▸ Task instructions:
Repeat each record exactly, skipping the pictures.

-------- Entries provided

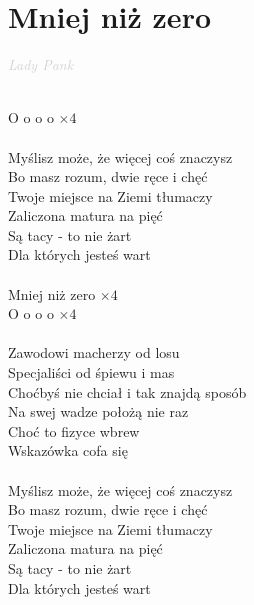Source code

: \documentclass[a5paper, 10pt]{book}
\begin{document}
\newpage
\section{Mniej niż zero}\textcolor{lightgray}{\textit{Lady Pank}}\\~\\
\begin{minipage}[t]{0.8\textwidth}
  O o o o $\times 4$\\
  \\
  Myślisz może, że więcej coś znaczysz\\
  Bo masz rozum, dwie ręce i chęć\\
  Twoje miejsce na Ziemi tłumaczy\\
  Zaliczona matura na pięć\\
  Są tacy - to nie żart\\
  Dla których jesteś wart\\
  \\
  Mniej niż zero $\times 4$\\
  O o o o $\times 4$\\
  \\
  Zawodowi macherzy od losu\\
  Specjaliści od śpiewu i mas\\
  Choćbyś nie chciał i tak znajdą sposób\\
  Na swej wadze położą nie raz\\
  Choć to fizyce wbrew\\
  Wskazówka cofa się\\
  \\
  Myślisz może, że więcej coś znaczysz\\
  Bo masz rozum, dwie ręce i chęć\\
  Twoje miejsce na Ziemi tłumaczy\\
  Zaliczona matura na pięć\\
  Są tacy - to nie żart\\
  Dla których jesteś wart\\
\end{minipage}
\end{document}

----------------

▸ Solution to this task:
Source code

: \documentclass[a5paper, 10pt]{book}
\begin{document}
\newpage
\section{Mniej niż zero}\textcolor{lightgray}{\textit{Lady Pank}}\\~\\
\begin{minipage}[t]{0.8\textwidth}
  O o o o $\times 4$\\
  \\
  Myślisz może, że więcej coś znaczysz\\
  Bo masz rozum, dwie ręce i chęć\\
  Twoje miejsce na Ziemi tłumaczy\\
  Zaliczona matura na pięć\\
  Są tacy - to nie żart\\
  Dla których jesteś wart\\
  \\
  Mniej niż zero $\times 4$\\
  O o o o $\times 4$\\
  \\
  Zawodowi macherzy od losu\\
  Specjaliści od śpiewu i mas\\
  Choćbyś nie chciał i tak znajdą sposób\\
  Na swej wadze położą nie raz\\
  Choć to fizyce wbrew\\
  Wskazówka cofa się\\
  \\
  Myślisz może, że więcej coś znaczysz\\
  Bo masz rozum, dwie ręce i chęć\\
  Twoje miejsce na Ziemi tłumaczy\\
  Zaliczona matura na pięć\\
  Są tacy - to nie żart\\
  Dla których jesteś wart\\
\end{minipage}
\end{document}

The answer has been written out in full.